In 1912, separate apartments were added on the first floor. The two and three-room homes included a bathroom, a kitchenette with a refrigerator, and a living room with a disappearing bed.
Renamed the Milner Hotel in 1945, the structure was demolished in 1964.
A.T. ELLIS BUILDINGS (North Side of Grove Street, between 10th and 9th)
Alexander T. Ellis constructed his two side-by-side buildings on Grove Street in 1902 and 1903. The first held the Boise Creamery Company, with its second floor serving as lodging. The second building served as a blacksmith shop. The two buildings later became the Bird Hotel and the Del Rio Hotel.

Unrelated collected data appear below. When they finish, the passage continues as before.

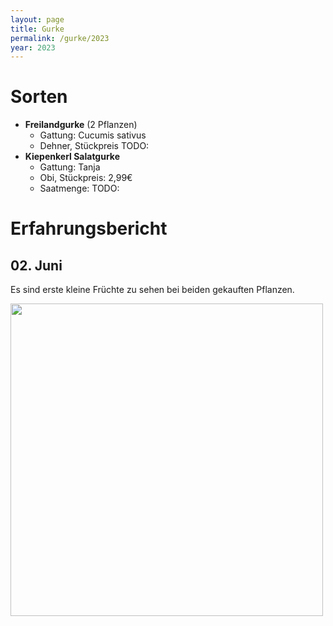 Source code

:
 ```yaml
---
layout: page
title: Gurke
permalink: /gurke/2023
year: 2023
---
```


# Sorten
- **Freilandgurke** (2 Pflanzen)
    - Gattung: Cucumis sativus
    - Dehner, Stückpreis TODO:
- **Kiepenkerl Salatgurke** 
    - Gattung: Tanja
    - Obi, Stückpreis: 2,99€
    - Saatmenge: TODO:


# Erfahrungsbericht
## 02. Juni
Es sind erste kleine Früchte zu sehen bei beiden gekauften Pflanzen.

<img src="./plants/images/gurke/02-06-2023_erste_früchte.jpeg" width="500"> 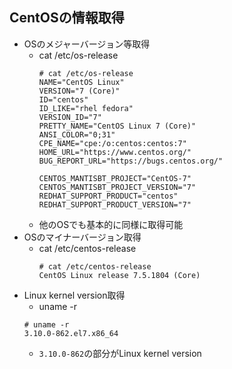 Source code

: ## CentOSの情報取得

* OSのメジャーバージョン等取得
    * cat /etc/os-release
        ```
        # cat /etc/os-release
        NAME="CentOS Linux"
        VERSION="7 (Core)"
        ID="centos"
        ID_LIKE="rhel fedora"
        VERSION_ID="7"
        PRETTY_NAME="CentOS Linux 7 (Core)"
        ANSI_COLOR="0;31"
        CPE_NAME="cpe:/o:centos:centos:7"
        HOME_URL="https://www.centos.org/"
        BUG_REPORT_URL="https://bugs.centos.org/"

        CENTOS_MANTISBT_PROJECT="CentOS-7"
        CENTOS_MANTISBT_PROJECT_VERSION="7"
        REDHAT_SUPPORT_PRODUCT="centos"
        REDHAT_SUPPORT_PRODUCT_VERSION="7"
        ```
    * 他のOSでも基本的に同様に取得可能
* OSのマイナーバージョン取得
    * cat /etc/centos-release
        ```
        # cat /etc/centos-release
        CentOS Linux release 7.5.1804 (Core)
        ```
* Linux kernel version取得
    * uname -r
    ```
    # uname -r
    3.10.0-862.el7.x86_64
    ```
    * `3.10.0-862`の部分がLinux kernel version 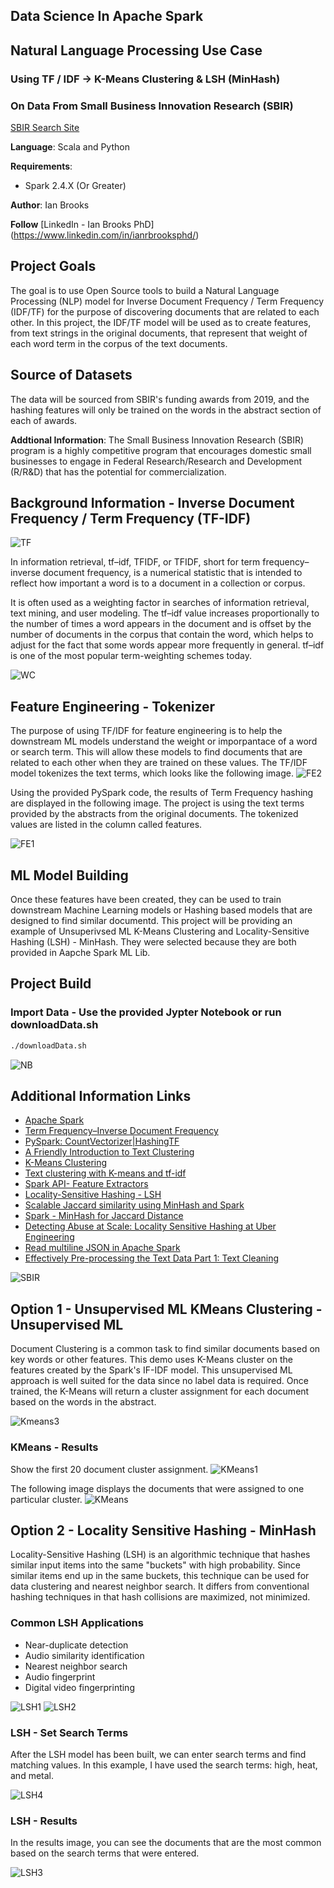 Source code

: ## Data Science In Apache Spark
## Natural Language Processing Use Case
### Using TF / IDF -> K-Means Clustering & LSH (MinHash)
### On Data From Small Business Innovation Research (SBIR)

[SBIR Search Site](https://www.sbir.gov/sbirsearch/award/all)

**Language**: Scala and Python

**Requirements**: 
- Spark 2.4.X (Or Greater)

**Author**: Ian Brooks

**Follow** [LinkedIn - Ian Brooks PhD] (https://www.linkedin.com/in/ianrbrooksphd/)

## Project Goals
The goal is to use Open Source tools to build a Natural Language Processing (NLP) model for Inverse Document Frequency / Term Frequency (IDF/TF) for the purpose of discovering documents that are related to each other.  In this project, the IDF/TF model will be used as to create features, from text strings in the original documents, that represent that weight of each word term in the corpus of the text documents.  


## Source of Datasets 

The data will be sourced from SBIR's funding awards from 2019, and the hashing features will only be trained on the words in the abstract section of each of awards.

**Addtional Information**: The Small Business Innovation Research (SBIR) program is a highly competitive program that encourages domestic small businesses to engage in Federal Research/Research and Development (R/R&D) that has the potential for commercialization. 

## Background Information - Inverse Document Frequency / Term Frequency (TF-IDF)
![TF](https://github.com/BrooksIan/SBIR_TFIDF_KMeans/blob/master/TFIDF.jpg "tf")

In information retrieval, tf–idf, TFIDF, or TFIDF, short for term frequency–inverse document frequency, is a numerical statistic that is intended to reflect how important a word is to a document in a collection or corpus.

It is often used as a weighting factor in searches of information retrieval, text mining, and user modeling. The tf–idf value increases proportionally to the number of times a word appears in the document and is offset by the number of documents in the corpus that contain the word, which helps to adjust for the fact that some words appear more frequently in general. tf–idf is one of the most popular term-weighting schemes today.

![WC](word-clouds.png "WC")

## Feature Engineering - Tokenizer
The purpose of using TF/IDF for feature engineering is to help the downstream ML models understand the weight or imporpantace of a word or search term.  This will allow these models to find documents that are related to each other when they are trained on these values.  The TF/IDF model tokenizes the text terms, which looks like the following image. 
![FE2](https://github.com/BrooksIan/SBIR_TFIDF_KMeans/blob/master/tfidf_detail.png "tf2" )

Using the provided PySpark code, the results of Term Frequency hashing are displayed in the following image.  The project is using the text terms provided by the abstracts from the original documents.  The tokenized values are listed in the column called features.  

![FE1](https://github.com/BrooksIan/SBIR_TFIDF_KMeans/blob/master/featureEng.png "Fe2")

## ML Model Building

Once these features have been created, they can be used to train downstream Machine Learning models or Hashing based models that are designed to find similar documentd.  This project will be providing an example of Unsuperivsed ML K-Means Clustering and Locality-Sensitive Hashing (LSH) - MinHash.  They were selected because they are both provided in Aapche Spark ML Lib.

 ## Project Build

 ### Import Data - Use the provided Jypter Notebook or run downloadData.sh

```bash
./downloadData.sh
```

![NB](https://github.com/BrooksIan/SBIR_TFIDF_KMeans/blob/master/notebook.png)



## Additional Information Links
* [Apache Spark](https://spark.apache.org/)
* [Term Frequency–Inverse Document Frequency](https://en.wikipedia.org/wiki/Tf%E2%80%93idf)
* [PySpark: CountVectorizer|HashingTF](https://towardsdatascience.com/countvectorizer-hashingtf-e66f169e2d4e)
* [A Friendly Introduction to Text Clustering](https://towardsdatascience.com/a-friendly-introduction-to-text-clustering-fa996bcefd04)
* [K-Means Clustering](https://en.wikipedia.org/wiki/K-means_clustering)
* [Text clustering with K-means and tf-idf](https://medium.com/@MSalnikov/text-clustering-with-k-means-and-tf-idf-f099bcf95183)
* [Spark API- Feature Extractors](https://spark.apache.org/docs/2.2.3/ml-features.html#countvectorizer)
* [Locality-Sensitive Hashing - LSH](https://en.wikipedia.org/wiki/Locality-sensitive_hashing)
* [Scalable Jaccard similarity using MinHash and Spark](https://towardsdatascience.com/scalable-jaccard-similarity-using-minhash-and-spark-85d00a007c5e)
* [Spark - MinHash for Jaccard Distance](https://george-jen.gitbook.io/data-science-and-apache-spark/minhash-for-jaccard-distance)
* [Detecting Abuse at Scale: Locality Sensitive Hashing at Uber Engineering](https://databricks.com/blog/2017/05/09/detecting-abuse-scale-locality-sensitive-hashing-uber-engineering.html)
* [Read multiline JSON in Apache Spark](https://stackoverflow.com/questions/38545850/read-multiline-json-in-apache-spark)
* [Effectively Pre-processing the Text Data Part 1: Text Cleaning](https://towardsdatascience.com/effectively-pre-processing-the-text-data-part-1-text-cleaning-9ecae119cb3e)


![SBIR](https://s11759.pcdn.co/wp-content/uploads/2018/04/SBIR_logo.jpg "SBIR")









## Option 1 - Unsupervised ML KMeans Clustering - Unsupervised ML
Document Clustering is a common task to find similar documents based on key words or other features.  This demo uses K-Means cluster on the features created by the Spark's IF-IDF model.  This unsupervised ML approach is well suited for the data since no label data is required.  Once trained, the K-Means will return a cluster assignment for each document based on the words in the abstract.

![Kmeans3](kmeansCLusters.jpg "kmeans3")


### KMeans - Results

Show the first 20 document cluster assignment. 
![KMeans1](https://github.com/BrooksIan/SBIR_TFIDF_KMeans/blob/master/ClusterByDocs.png "kmeans1")

The following image displays the documents that were assigned to one particular cluster. 
![KMeans](https://github.com/BrooksIan/SBIR_TFIDF_KMeans/blob/master/clusterResults.png "kmeans")

## Option 2 - Locality Sensitive Hashing - MinHash

Locality-Sensitive Hashing (LSH) is an algorithmic technique that hashes similar input items into the same "buckets" with high probability.  Since similar items end up in the same buckets, this technique can be used for data clustering and nearest neighbor search. It differs from conventional hashing techniques in that hash collisions are maximized, not minimized.

### Common LSH Applications

* Near-duplicate detection
* Audio similarity identification
* Nearest neighbor search
* Audio fingerprint
* Digital video fingerprinting

![LSH1](https://github.com/BrooksIan/SBIR_TFIDF_KMeans/blob/master/MinHashBuckets.png "lsh1")
![LSH2](https://github.com/BrooksIan/SBIR_TFIDF_KMeans/blob/master/benchmark-minhashlsh-algorithm-on-spark-5-638.jpg "lsh2")

### LSH - Set Search Terms

After the LSH model has been built, we can enter search terms and find matching values.  In this example, I have used the search terms: high, heat, and metal. 

![LSH4](https://github.com/BrooksIan/SBIR_TFIDF_KMeans/blob/master/searchTerms.png "lsh4")

### LSH - Results

In the results image, you can see the documents that are the most common based on the search terms that were entered. 

![LSH3](https://github.com/BrooksIan/SBIR_TFIDF_KMeans/blob/master/LSH_Resutls.png "lsh3")





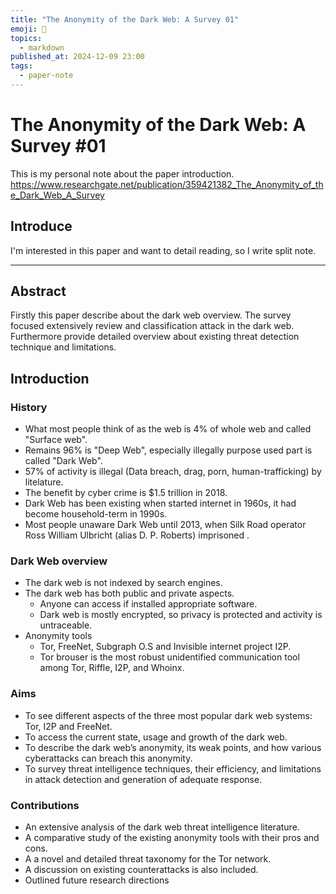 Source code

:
 ```yaml
---
title: "The Anonymity of the Dark Web: A Survey 01"
emoji: 📝
topics:
  - markdown
published_at: 2024-12-09 23:00
tags:
  - paper-note
---
```


# The Anonymity of the Dark Web: A Survey #01
This is my personal note about the paper introduction.
https://www.researchgate.net/publication/359421382_The_Anonymity_of_the_Dark_Web_A_Survey

## Introduce
I'm interested in this paper and want to detail reading, so I write split note.

---
## Abstract
Firstly this paper describe about the dark web overview.
The survey focused extensively review and classification attack in the dark web.
Furthermore provide detailed overview about existing threat detection technique and limitations.


## Introduction
### History
- What most people think of as the web is 4% of whole web and called "Surface web".
- Remains 96% is "Deep Web", especially illegally purpose used part is called "Dark Web".
- 57% of activity is illegal (Data breach, drag, porn, human-trafficking) by litelature.
- The benefit by cyber crime is $1.5 trillion in 2018.
- Dark Web has been existing when started internet in 1960s, it had become household-term in 1990s.
- Most people unaware Dark Web until 2013, when Silk Road operator  Ross William Ulbricht (alias D. P. Roberts) imprisoned .

### Dark Web overview 
- The dark web is not indexed by search engines.
- The dark web has both public and private aspects.
	- Anyone can access if installed appropriate software.
	- Dark web is mostly encrypted, so privacy is protected and activity is untraceable.
- Anonymity tools
	- Tor, FreeNet, Subgraph O.S and Invisible internet project I2P.
	- Tor brouser is the most robust unidentified communication tool among Tor, Riffle, I2P, and Whoinx.

### Aims
- To see different aspects of the three most popular dark web systems: Tor, I2P and FreeNet.
- To access the current state, usage and growth of the dark web.
- To describe the dark web’s anonymity, its weak points, and how various cyberattacks can breach this anonymity.
- To survey threat intelligence techniques, their efficiency, and limitations in attack detection and generation of adequate response.

### Contributions
- An extensive analysis of the dark web threat intelligence literature.
- A comparative study of the existing anonymity tools with their pros and cons.
- A a novel and detailed threat taxonomy for the Tor network.
- A discussion on existing counterattacks is also included.
- Outlined future research directions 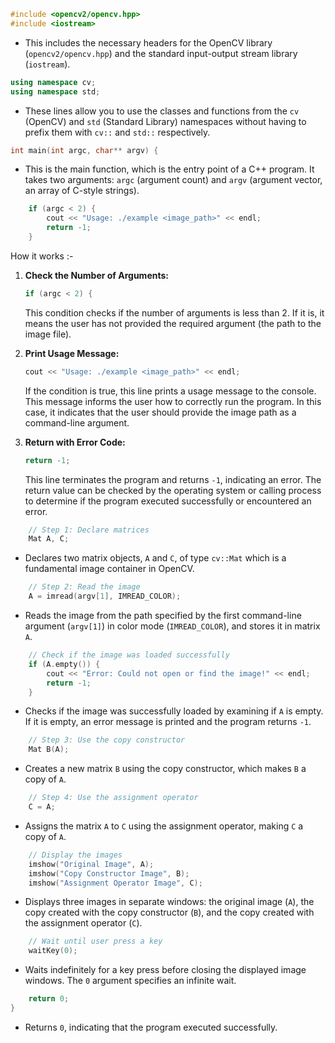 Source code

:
 ```cpp
#include <opencv2/opencv.hpp>
#include <iostream>
```
- This includes the necessary headers for the OpenCV library (`opencv2/opencv.hpp`) and the standard input-output stream library (`iostream`).

```cpp
using namespace cv;
using namespace std;
```
- These lines allow you to use the classes and functions from the `cv` (OpenCV) and `std` (Standard Library) namespaces without having to prefix them with `cv::` and `std::` respectively.

```cpp
int main(int argc, char** argv) {
```
- This is the main function, which is the entry point of a C++ program. It takes two arguments: `argc` (argument count) and `argv` (argument vector, an array of C-style strings).

```cpp
    if (argc < 2) {
        cout << "Usage: ./example <image_path>" << endl;
        return -1;
    }
```
How it works :-

1. **Check the Number of Arguments:**
    ```cpp
    if (argc < 2) {
    ```
    This condition checks if the number of arguments is less than 2. If it is, it means the user has not provided the required argument (the path to the image file).

2. **Print Usage Message:**
    ```cpp
    cout << "Usage: ./example <image_path>" << endl;
    ```
    If the condition is true, this line prints a usage message to the console. This message informs the user how to correctly run the program. In this case, it indicates that the user should provide the image path as a command-line argument.

3. **Return with Error Code:**
    ```cpp
    return -1;
    ```
    This line terminates the program and returns `-1`, indicating an error. The return value can be checked by the operating system or calling process to determine if the program executed successfully or encountered an error.

```cpp
    // Step 1: Declare matrices
    Mat A, C;
```
- Declares two matrix objects, `A` and `C`, of type `cv::Mat` which is a fundamental image container in OpenCV.

```cpp
    // Step 2: Read the image
    A = imread(argv[1], IMREAD_COLOR);
```
- Reads the image from the path specified by the first command-line argument (`argv[1]`) in color mode (`IMREAD_COLOR`), and stores it in matrix `A`.

```cpp
    // Check if the image was loaded successfully
    if (A.empty()) {
        cout << "Error: Could not open or find the image!" << endl;
        return -1;
    }
```
- Checks if the image was successfully loaded by examining if `A` is empty. If it is empty, an error message is printed and the program returns `-1`.

```cpp
    // Step 3: Use the copy constructor
    Mat B(A);
```
- Creates a new matrix `B` using the copy constructor, which makes `B` a copy of `A`.

```cpp
    // Step 4: Use the assignment operator
    C = A;
```
- Assigns the matrix `A` to `C` using the assignment operator, making `C` a copy of `A`.

```cpp
    // Display the images
    imshow("Original Image", A);
    imshow("Copy Constructor Image", B);
    imshow("Assignment Operator Image", C);
```
- Displays three images in separate windows: the original image (`A`), the copy created with the copy constructor (`B`), and the copy created with the assignment operator (`C`).

```cpp
    // Wait until user press a key
    waitKey(0);
```
- Waits indefinitely for a key press before closing the displayed image windows. The `0` argument specifies an infinite wait.

```cpp
    return 0;
}
```
- Returns `0`, indicating that the program executed successfully.
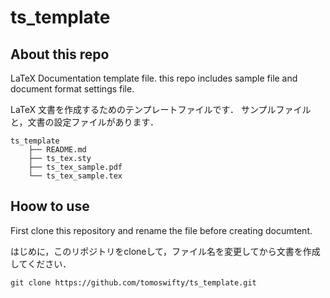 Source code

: # ts_template
## About this repo
LaTeX Documentation template file.
this repo includes sample file and document format settings file. 

LaTeX 文書を作成するためのテンプレートファイルです．
サンプルファイルと，文書の設定ファイルがあります．
```
ts_template
    ├── README.md
    ├── ts_tex.sty
    ├── ts_tex_sample.pdf
    └── ts_tex_sample.tex
```
## Hoow to use
First clone this repository and rename the file before creating documtent.

はじめに，このリポジトリをcloneして，ファイル名を変更してから文書を作成してください．

```
git clone https://github.com/tomoswifty/ts_template.git
``` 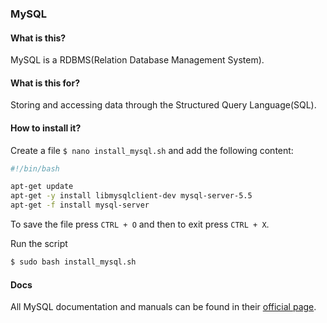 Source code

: ### MySQL

#### What is this?

MySQL is a RDBMS(Relation Database Management System).

#### What is this for?

Storing and accessing data through the Structured Query Language(SQL).

#### How to install it?

Create a file `$ nano install_mysql.sh` and add the following content:

```bash
#!/bin/bash

apt-get update
apt-get -y install libmysqlclient-dev mysql-server-5.5
apt-get -f install mysql-server
```

To save the file press `CTRL + O` and then to exit press `CTRL + X`.

Run the script

```bash
$ sudo bash install_mysql.sh
```

#### Docs

All MySQL documentation and manuals can be found in their [official page](http://dev.mysql.com/doc/).
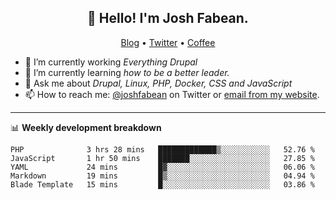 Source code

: <h2 align="center">👋 Hello! I'm Josh Fabean.</h2>
<p align="center">
  <a href="https://joshfabean.com">Blog</a> •
  <a href="https://twitter.com/fabean">Twitter</a> •
  <a href="https://www.buymeacoffee.com/LSxne6Yr4">Coffee</a>
</p>

- 🔭 I’m currently working *Everything Drupal*
- 🌱 I’m currently learning *how to be a better leader.*
- 💬 Ask me about *Drupal, Linux, PHP, Docker, CSS and JavaScript*
- 📫 How to reach me: [@joshfabean](https://twitter.com/joshfabean) on Twitter or [email from my website](https://joshfabean.com).

-------

📊 **Weekly development breakdown**
<!--START_SECTION:waka-->
```text
PHP              3 hrs 28 mins   █████████████▒░░░░░░░░░░░   52.76 % 
JavaScript       1 hr 50 mins    ███████░░░░░░░░░░░░░░░░░░   27.85 % 
YAML             24 mins         █▓░░░░░░░░░░░░░░░░░░░░░░░   06.06 % 
Markdown         19 mins         █▒░░░░░░░░░░░░░░░░░░░░░░░   04.94 % 
Blade Template   15 mins         █░░░░░░░░░░░░░░░░░░░░░░░░   03.86 % 
```
<!--END_SECTION:waka-->

<!--
**fabean/fabean** is a ✨ _special_ ✨ repository because its `README.md` (this file) appears on your GitHub profile.

Here are some ideas to get you started:

- 🔭 I’m currently working on ...
- 🌱 I’m currently learning ...
- 👯 I’m looking to collaborate on ...
- 🤔 I’m looking for help with ...
- 💬 Ask me about ...
- 📫 How to reach me: ...
- 😄 Pronouns: ...
- ⚡ Fun fact: ...
-->
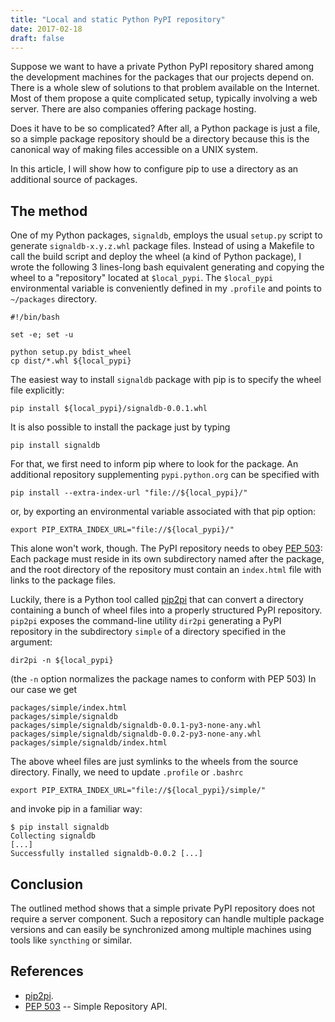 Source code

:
 ```yaml
---
title: "Local and static Python PyPI repository"
date: 2017-02-18
draft: false
---
```


Suppose we want to have a private Python PyPI repository shared among the
development machines for the packages that our projects depend on. There is a
whole slew of solutions to that problem available on the Internet. Most of them
propose a quite complicated setup, typically involving a web server. There are
also companies offering package hosting. 

Does it have to be so complicated? After all, a Python package is just a file,
so a simple package repository should be a directory because this is the
canonical way of making files accessible on a UNIX system. 

In this article, I will show how to configure pip to use a directory as an
additional source of packages.

## The method

One of my Python packages, `signaldb`, employs the usual `setup.py` script to
generate `signaldb-x.y.z.whl` package files. Instead of using a Makefile to
call the build script and deploy the wheel (a kind of Python package), I wrote
the following 3 lines-long bash equivalent generating and copying the wheel to
a "repository" located at `$local_pypi`. The `$local_pypi` environmental
variable is conveniently defined in my `.profile` and points to `~/packages`
directory.

```
#!/bin/bash

set -e; set -u

python setup.py bdist_wheel
cp dist/*.whl ${local_pypi}
```

The easiest way to install `signaldb` package with pip is to specify the wheel file
explicitly:

    pip install ${local_pypi}/signaldb-0.0.1.whl

It is also possible to install the package just by typing

    pip install signaldb

For that, we first need to inform pip where to look for the package. An additional
repository supplementing `pypi.python.org` can be specified with
    
    pip install --extra-index-url "file://${local_pypi}/"

or, by exporting an environmental variable associated with that pip option:

    export PIP_EXTRA_INDEX_URL="file://${local_pypi}/"

This alone won't work, though. The PyPI repository needs to obey [PEP
503](https://www.python.org/dev/peps/pep-0503/): Each package must reside in
its own subdirectory named after the package, and the root directory of the
repository must contain an `index.html` file with links to the package files. 

Luckily, there is a Python tool called
[pip2pi](https://github.com/wolever/pip2pi) that can convert a directory
containing a bunch of wheel files into a properly structured PyPI repository.
`pip2pi` exposes the command-line utility `dir2pi` generating a PyPI repository
in the subdirectory `simple` of a directory specified in the argument:

    dir2pi -n ${local_pypi}

(the `-n` option normalizes the package names to conform with PEP 503)
In our case we get 

```
packages/simple/index.html
packages/simple/signaldb
packages/simple/signaldb/signaldb-0.0.1-py3-none-any.whl
packages/simple/signaldb/signaldb-0.0.2-py3-none-any.whl
packages/simple/signaldb/index.html

```

The above wheel files are just symlinks to the wheels from the source directory.
Finally, we need to update `.profile` or `.bashrc`

    export PIP_EXTRA_INDEX_URL="file://${local_pypi}/simple/"

and invoke pip in a familiar way:

```
$ pip install signaldb
Collecting signaldb
[...]
Successfully installed signaldb-0.0.2 [...]
```

## Conclusion

The outlined method shows that a simple private PyPI repository does not
require a server component. Such a repository can handle multiple package
versions and can easily be synchronized among multiple machines using tools
like `syncthing` or similar.

## References

* [pip2pi](https://github.com/wolever/pip2pi).
* [PEP 503](https://www.python.org/dev/peps/pep-0503/) -- Simple Repository API.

TRAIN DEPOT (At 10th and Front Streets)
Before 1925, the rail line into Boise was a “stub line,” and the train had to be backed up into Boise from a Nampa. Boise’s second train depot was constructed in 1893 at 10th and Grove Streets. (The first, on the Boise Bench, was built in 1887.) The depot was made of sandstone and featured a cupola, a domelike structure, that resembled a Prussian helmet.
After the Union Pacific Depot opened in 1925, the downtown depot served as an office space. It was demolished in 1947 for a freight station.